Range Rover Evoque 5-door 2016 Side 

Deranged Rover

I bought a new Range Rover Evoque last September on a 3 year PCP contract and a Service Pack was added in to the agreement for £775. I just went to book the first annual service and my local dealership has told me that: I only need a service every 2 years on this car; therefore in the duration of this contract I will only need one service, not the 3 it is supposed to cover. I was sold the high mileage service pack version (25,000 a year) at a higher cost, despite being limited under the contract to 13,000 per year. Under the circumstances, I believe I was mis-sold the service pack and it should be cancelled and a refund of £775 made. I will only have to pay about £365 for the one service I will require during the contract, so £775 does not represent a fair charge.  

LR, via email

If the cost of this is not refunded immediately, without question, issue Small Claims proceedings against whoever sold you this ridiculously inappropriate and overpriced product. Warn them that is what you intend to do before you do it. However, if it’s a diesel, used mainly for relatively short distances you may find the service indicator demands an oil service every 5,000 – 8,000 miles.

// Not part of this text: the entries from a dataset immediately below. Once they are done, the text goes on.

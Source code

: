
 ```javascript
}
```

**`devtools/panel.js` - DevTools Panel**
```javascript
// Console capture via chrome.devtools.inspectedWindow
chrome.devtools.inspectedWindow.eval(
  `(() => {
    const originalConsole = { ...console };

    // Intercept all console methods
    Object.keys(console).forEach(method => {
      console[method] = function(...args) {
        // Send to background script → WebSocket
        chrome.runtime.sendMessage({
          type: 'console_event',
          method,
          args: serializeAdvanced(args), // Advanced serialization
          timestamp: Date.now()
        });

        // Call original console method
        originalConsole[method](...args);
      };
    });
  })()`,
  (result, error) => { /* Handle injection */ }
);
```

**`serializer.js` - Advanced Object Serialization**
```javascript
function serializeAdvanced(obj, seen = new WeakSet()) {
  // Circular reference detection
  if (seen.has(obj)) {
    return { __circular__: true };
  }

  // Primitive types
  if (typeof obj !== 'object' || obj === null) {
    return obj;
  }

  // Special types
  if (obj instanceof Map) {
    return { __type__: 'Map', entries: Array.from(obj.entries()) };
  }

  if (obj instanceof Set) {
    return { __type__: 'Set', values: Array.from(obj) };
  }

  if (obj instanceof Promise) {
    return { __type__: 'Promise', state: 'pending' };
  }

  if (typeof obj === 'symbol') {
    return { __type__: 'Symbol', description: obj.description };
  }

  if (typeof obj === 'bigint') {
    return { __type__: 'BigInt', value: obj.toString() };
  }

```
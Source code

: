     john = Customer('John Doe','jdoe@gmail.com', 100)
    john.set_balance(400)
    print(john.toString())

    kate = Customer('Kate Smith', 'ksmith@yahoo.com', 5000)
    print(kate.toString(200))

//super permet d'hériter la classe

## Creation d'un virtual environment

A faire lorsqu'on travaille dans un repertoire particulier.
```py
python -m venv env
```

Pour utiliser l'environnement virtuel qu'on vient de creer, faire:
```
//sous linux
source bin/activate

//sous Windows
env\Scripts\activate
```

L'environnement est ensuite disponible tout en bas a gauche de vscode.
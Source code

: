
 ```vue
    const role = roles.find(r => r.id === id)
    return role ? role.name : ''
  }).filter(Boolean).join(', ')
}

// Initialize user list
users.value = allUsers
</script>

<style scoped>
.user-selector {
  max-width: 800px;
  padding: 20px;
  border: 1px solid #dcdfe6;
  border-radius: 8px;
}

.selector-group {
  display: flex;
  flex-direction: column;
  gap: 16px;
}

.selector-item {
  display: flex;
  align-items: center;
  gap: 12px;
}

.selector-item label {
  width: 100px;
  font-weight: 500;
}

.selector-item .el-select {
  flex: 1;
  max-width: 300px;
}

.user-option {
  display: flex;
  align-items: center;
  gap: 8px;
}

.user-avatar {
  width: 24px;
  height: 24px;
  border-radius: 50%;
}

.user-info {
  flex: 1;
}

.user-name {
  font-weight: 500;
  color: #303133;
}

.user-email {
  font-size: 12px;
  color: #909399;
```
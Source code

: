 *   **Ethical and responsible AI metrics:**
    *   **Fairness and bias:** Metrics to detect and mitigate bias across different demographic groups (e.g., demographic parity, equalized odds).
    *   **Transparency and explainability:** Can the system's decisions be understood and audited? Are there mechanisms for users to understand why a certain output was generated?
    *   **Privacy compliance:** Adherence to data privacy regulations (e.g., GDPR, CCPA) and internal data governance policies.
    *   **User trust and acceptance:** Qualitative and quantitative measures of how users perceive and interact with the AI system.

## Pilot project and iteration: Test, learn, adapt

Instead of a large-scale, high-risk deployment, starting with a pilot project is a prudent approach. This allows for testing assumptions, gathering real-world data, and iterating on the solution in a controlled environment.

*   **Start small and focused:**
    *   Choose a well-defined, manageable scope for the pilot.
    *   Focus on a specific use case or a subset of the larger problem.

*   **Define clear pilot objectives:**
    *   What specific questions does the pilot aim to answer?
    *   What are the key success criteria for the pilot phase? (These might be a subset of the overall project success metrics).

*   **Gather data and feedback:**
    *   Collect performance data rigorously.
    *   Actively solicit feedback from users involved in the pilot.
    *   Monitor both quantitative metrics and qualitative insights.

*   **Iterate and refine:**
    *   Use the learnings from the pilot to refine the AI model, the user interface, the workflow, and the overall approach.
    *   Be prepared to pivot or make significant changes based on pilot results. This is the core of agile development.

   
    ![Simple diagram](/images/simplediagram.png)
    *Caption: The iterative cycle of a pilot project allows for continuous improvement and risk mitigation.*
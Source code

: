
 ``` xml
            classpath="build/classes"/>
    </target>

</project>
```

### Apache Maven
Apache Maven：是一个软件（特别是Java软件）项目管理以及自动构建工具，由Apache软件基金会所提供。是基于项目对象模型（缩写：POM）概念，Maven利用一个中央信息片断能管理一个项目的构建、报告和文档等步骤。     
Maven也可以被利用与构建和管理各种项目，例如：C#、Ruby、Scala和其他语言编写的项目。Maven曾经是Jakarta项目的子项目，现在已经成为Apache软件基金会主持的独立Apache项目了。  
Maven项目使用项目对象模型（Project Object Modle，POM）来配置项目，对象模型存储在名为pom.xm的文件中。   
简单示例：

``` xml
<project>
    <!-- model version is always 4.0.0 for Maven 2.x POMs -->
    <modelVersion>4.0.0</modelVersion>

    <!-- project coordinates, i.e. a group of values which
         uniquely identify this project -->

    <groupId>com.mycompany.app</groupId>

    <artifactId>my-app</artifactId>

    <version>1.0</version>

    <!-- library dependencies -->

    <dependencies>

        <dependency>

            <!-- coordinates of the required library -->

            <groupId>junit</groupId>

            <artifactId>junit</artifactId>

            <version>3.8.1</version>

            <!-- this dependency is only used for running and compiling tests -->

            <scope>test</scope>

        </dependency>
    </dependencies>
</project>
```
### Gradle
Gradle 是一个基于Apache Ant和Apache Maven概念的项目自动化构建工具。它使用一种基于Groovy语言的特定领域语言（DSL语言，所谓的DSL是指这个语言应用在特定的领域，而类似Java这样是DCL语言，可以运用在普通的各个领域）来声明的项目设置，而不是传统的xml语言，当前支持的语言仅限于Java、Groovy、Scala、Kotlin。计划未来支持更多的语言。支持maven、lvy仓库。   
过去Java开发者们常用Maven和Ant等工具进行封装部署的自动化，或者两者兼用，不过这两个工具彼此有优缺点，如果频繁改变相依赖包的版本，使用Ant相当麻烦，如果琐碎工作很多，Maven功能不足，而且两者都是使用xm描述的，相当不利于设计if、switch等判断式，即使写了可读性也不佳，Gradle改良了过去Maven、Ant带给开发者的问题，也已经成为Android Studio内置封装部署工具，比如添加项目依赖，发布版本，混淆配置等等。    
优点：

Suzuki Swift Sport 2018 Pair

Hit parade

My Son's Kia cee’d was hit from behind and is deemed too expensive to repair. He has decided to go the finance route and get a new car. He is 33 and 6'2" and would like a young man's car rather than a dad's car. He'd like a change from the cee’d, which has been brilliant, and is considering a Fiesta or possibly a Polo, but is not really au fait with makes and abilities. Is there anything that you'd particularly recommend? I'd like him to have something with a good star rating for safety and reliability 

MD, via email

A Fiesta ST is the car of choice, but it gets quite expensive when you add the equipment you want, whereas Suzuki has been offering its less powerful but very fully equipped Swift Sport 1.4 Boosterjet discounted to £16,500 which is a lot less than the Ford with an equivalent spec: /road-tests/suzuki/suzuki-swift-sport-2018-road-test/ Suzukis have a very high reliability score.

Toyota Yaris 1.3TR 2008 Side 


My husband and I, both aged 71, have a 2009 Toyota Yaris with 75,000 miles. The only work we have had done is a rear wheel bearing. I would like to buy a newer 2013/2014 car, but those who allegedly know better do not see the point. Should we run this one until it starts to cost us, or bite the bullet given that we may not want to drive after our 80th birthdays?

MN, via email

My mother's Yaris is a 2001Y. Still running well at minimum costs. So as long as there’s no rot in the inner sills there should be plenty of life left in yours.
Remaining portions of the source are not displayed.